JuliaSIMD / LoopVectorization.jl

Macro(s) for vectorizing loops.
MIT License
742 stars 68 forks source link
loops simd vectorizing-loops

LoopVectorization

Stable Latest CI CI (Julia nightly) Codecov

LoopVectorization Downloads

Maintanence

The plan is for LoopVectorization.jl to be maintained through the SciML Small Grants program. If you would like to see an issue fixed, or support extended to another Julia patch release, please consider:

  1. Donating to the SciML Small Grants program, with a note on the purpose of your donation.
  2. Create (a) PR(s) fixing the issue yourself. Apply for the small grant program first to claim the grant. Note that the small grants program is not a mentorship program; you would be expected to complete the tasks without guidance from maintainers, past or present.
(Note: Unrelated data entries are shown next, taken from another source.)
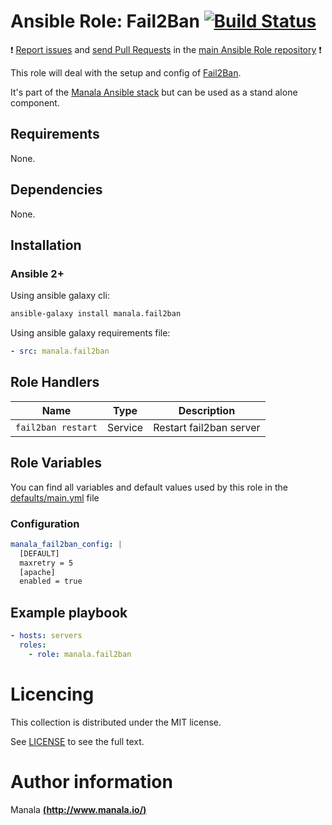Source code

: # Ansible Role: Fail2Ban [![Build Status](https://travis-ci.org/manala/ansible-role-fail2ban.svg?branch=master)](https://travis-ci.org/manala/ansible-role-fail2ban)

:exclamation: [Report issues](https://github.com/manala/ansible-roles/issues) and [send Pull Requests](https://github.com/manala/ansible-roles/pulls) in the [main Ansible Role repository](https://github.com/manala/ansible-roles) :exclamation:

This role will deal with the setup and config of [Fail2Ban](https://www.fail2ban.org/wiki/index.php/Main_Page).

It's part of the [Manala Ansible stack](http://www.manala.io) but can be used as a stand alone component.

## Requirements

None.

## Dependencies

None.

## Installation

### Ansible 2+

Using ansible galaxy cli:

```bash
ansible-galaxy install manala.fail2ban
```

Using ansible galaxy requirements file:

```yaml
- src: manala.fail2ban
```

## Role Handlers

| Name               | Type    | Description             |
| ------------------ | ------- | ----------------------- |
| `fail2ban restart` | Service | Restart fail2ban server |

## Role Variables

You can find all variables and default values used by this role in the [defaults/main.yml](./defaults/main.yml) file

### Configuration

```yaml
manala_fail2ban_config: |
  [DEFAULT]
  maxretry = 5
  [apache]
  enabled = true
```

## Example playbook

```yaml
- hosts: servers
  roles:
    - role: manala.fail2ban
```

# Licencing

This collection is distributed under the MIT license.

See [LICENSE](https://opensource.org/licenses/MIT) to see the full text.

# Author information

Manala [**(http://www.manala.io/)**](http://www.manala.io)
Note that LoopVectorization.jl currently has deprecation warnings on Julia's 1.12 branch, causing test failures whenever dep-warn=error.

Installation

using Pkg
Pkg.add("LoopVectorization")

LoopVectorization is supported on Julia 1.1 and later. It is tested on Julia 1.5 and nightly.

Warning

Misusing LoopVectorization can have serious consequences. Like @inbounds, misusing it can lead to segfaults and memory corruption. We expect that any time you use the @turbo macro with a given block of code that you:

  1. Are not indexing an array out of bounds. @turbo does not perform any bounds checking.
  2. Are not iterating over an empty collection. Iterating over an empty loop such as for i ∈ eachindex(Float64[]) is undefined behavior, and will likely result in the out of bounds memory accesses. Ensure that loops behave correctly.
  3. Are not relying on a specific execution order. @turbo can and will re-order operations and loops inside its scope, so the correctness cannot depend on a particular order. You cannot implement cumsum with @turbo.
  4. Are not using multiple loops at the same level in nested loops.

Usage

This library provides the @turbo macro, which may be used to prefix a for loop or broadcast statement. It then tries to vectorize the loop to improve runtime performance.

The macro assumes that loop iterations can be reordered. It also currently supports simple nested loops, where loop bounds of inner loops are constant across iterations of the outer loop, and only a single loop at each level of loop nest. These limitations should be removed in a future version.

Benchmarks

Please see the documentation for benchmarks versus base Julia, Clang, icc, ifort, gfortran, and Eigen. If you believe any code or compiler flags can be improved, would like to submit your own benchmarks, or have Julia code using LoopVectorization that you would like to be tested for performance regressions on a semi-regular basis, please feel free to file an issue or PR with the code sample.

Examples

Dot Product

LLVM/Julia by default generate essentially optimal code for a primary vectorized part of this loop. In many cases -- such as the dot product -- this vectorized part of the loop computes 4*SIMD-vector-width iterations at a time. On the CPU I'm running these benchmarks on with Float64 data, the SIMD-vector-width is 8, meaning it will compute 32 iterations at a time. However, LLVM is very slow at handling the tails, length(iterations) % 32. For this reason, in benchmark plots you can see performance drop as the size of the remainder increases.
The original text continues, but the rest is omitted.